[STORED DATA]
╔══
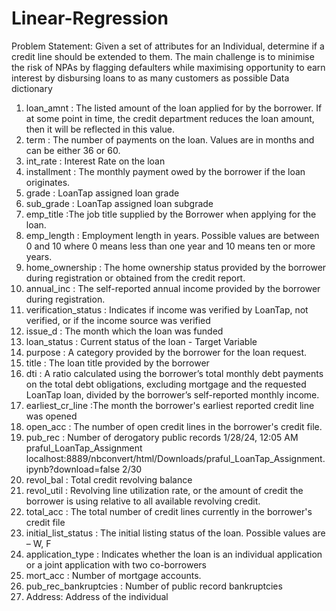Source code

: # Linear-Regression
Problem Statement: Given a set of attributes for an Individual, determine if a credit line should be extended to them. The main challenge is to minimise the risk of NPAs by flagging defaulters while maximising opportunity to earn interest by disbursing loans to as many customers as possible
Data dictionary
1. loan_amnt : The listed amount of the loan applied for by the borrower. If at some
point in time, the credit department reduces the loan amount, then it will be
reflected in this value.
2. term : The number of payments on the loan. Values are in months and can be either
36 or 60.
3. int_rate : Interest Rate on the loan
4. installment : The monthly payment owed by the borrower if the loan originates.
5. grade : LoanTap assigned loan grade
6. sub_grade : LoanTap assigned loan subgrade
7. emp_title :The job title supplied by the Borrower when applying for the loan.
8. emp_length : Employment length in years. Possible values are between 0 and 10
where 0 means less than one year and 10 means ten or more years.
9. home_ownership : The home ownership status provided by the borrower during
registration or obtained from the credit report.
10. annual_inc : The self-reported annual income provided by the borrower during
registration.
11. verification_status : Indicates if income was verified by LoanTap, not verified, or if the
income source was verified
12. issue_d : The month which the loan was funded
13. loan_status : Current status of the loan - Target Variable
14. purpose : A category provided by the borrower for the loan request.
15. title : The loan title provided by the borrower
16. dti : A ratio calculated using the borrower’s total monthly debt payments on the
total debt obligations, excluding mortgage and the requested LoanTap loan, divided
by the borrower’s self-reported monthly income.
17. earliest_cr_line :The month the borrower's earliest reported credit line was opened
18. open_acc : The number of open credit lines in the borrower's credit file.
19. pub_rec : Number of derogatory public records
1/28/24, 12:05 AM praful_LoanTap_Assignment
localhost:8889/nbconvert/html/Downloads/praful_LoanTap_Assignment.ipynb?download=false 2/30
20. revol_bal : Total credit revolving balance
21. revol_util : Revolving line utilization rate, or the amount of credit the borrower is
using relative to all available revolving credit.
22. total_acc : The total number of credit lines currently in the borrower's credit file
23. initial_list_status : The initial listing status of the loan. Possible values are – W, F
24. application_type : Indicates whether the loan is an individual application or a joint
application with two co-borrowers
25. mort_acc : Number of mortgage accounts.
26. pub_rec_bankruptcies : Number of public record bankruptcies
27. Address: Address of the individual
╚══
[INSTRUCTIONS TO FOLLOW] Search the listing for the word "payments". Copy every line in which it occurs.

[EXERCISE SOLUTION]
2. term : The number of payments on the loan. Values are in months and can be either
16. dti : A ratio calculated using the borrower’s total monthly debt payments on the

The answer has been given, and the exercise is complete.